Three out of four economists predict that the US economy will enter a recession by 2021. Some economists are predicting that the next recession could be deeper and more severe than the previous one in light of the fact that business and household debts are at higher levels than they were prior to the Great Recession of 2007-09, a global trade war is ramping up and there’s been a significant increase in the federal debt.

Small Businesses Take A Bigger Hit During Recessions

According to a study conducted by the New York Federal Reserve Bank, recessions hit smaller firms much harder than larger ones. Without access to the kind of reserves large corporations often have, small businesses have a difficult time absorbing declines in customer spending. The simultaneous pullback in bank lending can sap small firms’ ability to fund day-to-day operations. This inevitably leads to an increase in bankruptcies and business closures. 

While a recession and the resulting impacts on customer spending and bank credit are outside of entrepreneurs’ control, one important and often overlooked factor remains firmly within it: Preparation.

According to a famous economic adage: “economic expansions don’t die of old age”. They are inevitable. Just as you think about and make plans for business growth, it’s also imperative to think about and make plans for a downturn in business.

Surviving and Thriving During a Downturn

Nick Gialamas knows a thing or two about making plans. His company, Forest Financial Group—an employee benefits consulting firm, survived—and thrived—during two recessions before being sold to HUB International in 2015.

“I started my company in 1998 at the height of the tech boom”, he says. “We came into the market focused on technology start-ups. In 2001, the bottom fell out of the tech market. Recession hit and those businesses started closing or downsizing.  We were selling employee benefits, primarily health insurance, to employers. We were definitely not a recession-proof business.”

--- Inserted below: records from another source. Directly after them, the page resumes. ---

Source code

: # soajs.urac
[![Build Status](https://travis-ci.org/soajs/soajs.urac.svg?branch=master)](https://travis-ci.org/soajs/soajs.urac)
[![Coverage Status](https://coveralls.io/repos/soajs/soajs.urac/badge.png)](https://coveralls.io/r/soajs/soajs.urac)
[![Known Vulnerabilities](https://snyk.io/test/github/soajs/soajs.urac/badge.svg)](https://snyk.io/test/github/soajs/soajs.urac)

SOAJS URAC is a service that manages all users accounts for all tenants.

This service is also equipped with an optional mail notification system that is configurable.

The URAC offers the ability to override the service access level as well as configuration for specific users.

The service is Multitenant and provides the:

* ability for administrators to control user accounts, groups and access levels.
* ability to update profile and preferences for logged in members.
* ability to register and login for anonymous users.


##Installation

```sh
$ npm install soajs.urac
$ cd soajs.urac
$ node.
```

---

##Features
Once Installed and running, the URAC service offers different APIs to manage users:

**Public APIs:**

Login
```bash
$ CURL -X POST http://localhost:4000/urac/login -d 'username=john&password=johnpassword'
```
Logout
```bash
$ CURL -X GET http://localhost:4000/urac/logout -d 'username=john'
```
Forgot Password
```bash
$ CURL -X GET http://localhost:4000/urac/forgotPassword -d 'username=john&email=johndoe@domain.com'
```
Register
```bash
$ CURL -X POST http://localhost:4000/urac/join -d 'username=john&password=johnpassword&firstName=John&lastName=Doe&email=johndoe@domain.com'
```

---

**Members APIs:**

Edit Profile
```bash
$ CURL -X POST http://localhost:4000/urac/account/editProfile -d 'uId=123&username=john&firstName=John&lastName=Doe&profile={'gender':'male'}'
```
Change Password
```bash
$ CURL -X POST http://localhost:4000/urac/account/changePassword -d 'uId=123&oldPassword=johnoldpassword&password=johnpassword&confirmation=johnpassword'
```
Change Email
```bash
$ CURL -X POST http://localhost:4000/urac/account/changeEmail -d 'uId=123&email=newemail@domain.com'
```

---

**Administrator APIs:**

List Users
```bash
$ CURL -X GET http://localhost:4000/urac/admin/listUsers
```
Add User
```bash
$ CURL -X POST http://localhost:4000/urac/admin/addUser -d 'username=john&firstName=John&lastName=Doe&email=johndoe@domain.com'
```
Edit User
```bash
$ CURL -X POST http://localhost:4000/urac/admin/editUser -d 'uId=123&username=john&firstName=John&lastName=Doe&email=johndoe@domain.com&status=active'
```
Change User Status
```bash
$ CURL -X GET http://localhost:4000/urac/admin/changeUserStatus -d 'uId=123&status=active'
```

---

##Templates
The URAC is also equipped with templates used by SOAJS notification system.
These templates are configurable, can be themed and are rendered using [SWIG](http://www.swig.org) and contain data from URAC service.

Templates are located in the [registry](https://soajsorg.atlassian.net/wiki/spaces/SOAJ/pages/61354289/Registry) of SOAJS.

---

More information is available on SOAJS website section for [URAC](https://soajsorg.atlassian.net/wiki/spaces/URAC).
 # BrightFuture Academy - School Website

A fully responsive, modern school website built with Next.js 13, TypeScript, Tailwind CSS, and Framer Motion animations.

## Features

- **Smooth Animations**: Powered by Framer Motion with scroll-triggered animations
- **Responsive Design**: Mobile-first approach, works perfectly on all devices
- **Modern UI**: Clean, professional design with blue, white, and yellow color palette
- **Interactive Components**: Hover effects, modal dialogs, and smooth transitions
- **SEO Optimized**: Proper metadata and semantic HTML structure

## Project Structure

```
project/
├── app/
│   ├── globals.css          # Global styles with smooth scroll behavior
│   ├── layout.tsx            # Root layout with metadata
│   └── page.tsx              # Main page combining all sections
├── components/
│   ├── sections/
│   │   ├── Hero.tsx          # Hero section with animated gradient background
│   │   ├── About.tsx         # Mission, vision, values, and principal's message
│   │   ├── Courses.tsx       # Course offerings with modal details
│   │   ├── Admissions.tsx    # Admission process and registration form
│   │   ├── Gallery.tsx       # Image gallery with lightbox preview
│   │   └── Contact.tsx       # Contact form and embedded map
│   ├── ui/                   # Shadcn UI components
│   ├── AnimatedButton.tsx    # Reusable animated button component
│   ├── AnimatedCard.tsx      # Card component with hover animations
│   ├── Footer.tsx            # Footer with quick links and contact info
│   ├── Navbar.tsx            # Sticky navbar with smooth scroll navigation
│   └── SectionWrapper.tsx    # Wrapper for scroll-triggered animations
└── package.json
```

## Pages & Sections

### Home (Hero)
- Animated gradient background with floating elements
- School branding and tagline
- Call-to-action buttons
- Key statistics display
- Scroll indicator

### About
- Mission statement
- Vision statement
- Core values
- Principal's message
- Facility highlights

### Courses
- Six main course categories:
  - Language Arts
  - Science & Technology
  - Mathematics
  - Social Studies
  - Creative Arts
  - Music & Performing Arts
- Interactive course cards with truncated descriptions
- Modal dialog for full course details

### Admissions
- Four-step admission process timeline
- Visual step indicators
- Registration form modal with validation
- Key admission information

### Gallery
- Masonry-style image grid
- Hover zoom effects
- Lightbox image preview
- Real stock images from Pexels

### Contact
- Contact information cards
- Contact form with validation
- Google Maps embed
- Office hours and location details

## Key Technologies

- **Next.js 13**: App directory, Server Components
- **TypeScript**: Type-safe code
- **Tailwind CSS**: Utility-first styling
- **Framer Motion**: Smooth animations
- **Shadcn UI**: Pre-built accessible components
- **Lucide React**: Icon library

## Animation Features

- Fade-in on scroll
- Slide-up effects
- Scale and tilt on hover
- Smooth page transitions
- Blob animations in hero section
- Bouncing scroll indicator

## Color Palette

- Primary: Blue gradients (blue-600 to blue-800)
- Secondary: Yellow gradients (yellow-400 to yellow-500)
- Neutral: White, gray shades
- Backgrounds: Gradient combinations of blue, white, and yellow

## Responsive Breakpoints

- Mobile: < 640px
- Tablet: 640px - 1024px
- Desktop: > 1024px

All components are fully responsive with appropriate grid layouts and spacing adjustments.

Gialamas had to learn how to sustain a major hit fairly early in the lifecycle of his company.

“The first thing I learned was don’t panic. Markets go down and businesses downsize. Recessions impact all of us. I realized as I was struggling, so were many of my clients. I needed to be sure to stay positive. I started asking myself how can I help them get through the issues in their businesses? I had to get creative and come up with solutions to help them save on their healthcare spend. It was also a good opportunity to find new customers.”

Gialamas says the lessons he learned during his first recession helped him to prepare his business for the next one, the Great Recession, which was far worse.

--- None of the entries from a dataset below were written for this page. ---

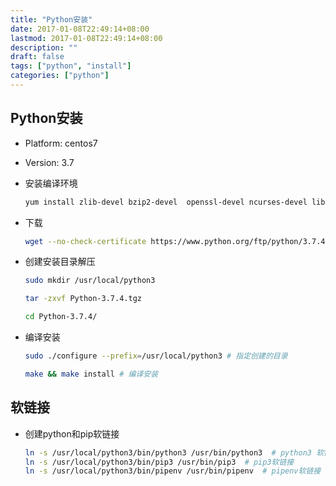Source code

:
 ```yaml
---
title: "Python安装"
date: 2017-01-08T22:49:14+08:00
lastmod: 2017-01-08T22:49:14+08:00
description: ""
draft: false
tags: ["python", "install"]
categories: ["python"]
---
```


## Python安装  
* Platform: centos7

* Version: 3.7

* 安装编译环境
    ```bash
    yum install zlib-devel bzip2-devel  openssl-devel ncurses-devel libffi-devel
    ```

* 下载
    ```bash
    wget --no-check-certificate https://www.python.org/ftp/python/3.7.4/Python-3.7.4.tgz
    ```
* 创建安装目录解压
    ```bash
    sudo mkdir /usr/local/python3
  
    tar -zxvf Python-3.7.4.tgz

    cd Python-3.7.4/
    ``` 

* 编译安装
    ```bash
    sudo ./configure --prefix=/usr/local/python3 # 指定创建的目录
  
    make && make install # 编译安装
    ```


## 软链接
* 创建python和pip软链接
    ```bash
    ln -s /usr/local/python3/bin/python3 /usr/bin/python3  # python3 软链接
    ln -s /usr/local/python3/bin/pip3 /usr/bin/pip3  # pip3软链接
    ln -s /usr/local/python3/bin/pipenv /usr/bin/pipenv  # pipenv软链接
    ```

“One of the most important things I learned is you’ve got to stress test your business”, he says. “You have to think about how you survive the worse-case scenario. We did this annually.”

“When we looked at it, a lot of our business was coming from a few big accounts. So, what would happen if a recession caused us to lose one of those accounts? We figured out that we needed to be prepared for that possibility, and always be out selling so that we could sustain the loss of any business during a downturn.”

Gialamas offers this advice to entrepreneurs:

  1. Selling cures everything - “Grow the top line and it will solve for a lot of your problems.”
  2. Stress-test your business - “Do an annual SWOT analysis. Know what your strengths are and figure out how to strengthen your weaknesses. Think about how you’ll manage profitability, how you’ll retain employees. Look for additional streams of revenue.”
  3. Focus on what you’re good at - “Focus is critical. You don’t want to get dispersed in too many different directions. Focus on what you are really good at and then build from there. We focused on employee benefits/healthcare insurance. We didn’t branch out into offering all other kinds of insurance products. We stuck to what we were good at.”
  4. Get creative with how you service your clients - “We realized that smaller was better because what we lacked in size, we were able to make up with the ability to get things done. We didn’t have bureaucracy. We spent our time focusing on fostering incredible relationships with our customers, partners and vendors.

“Recessions don’t last forever,” Gialamas says. “Figuring out how you can survive and thrive ahead of time is the key.”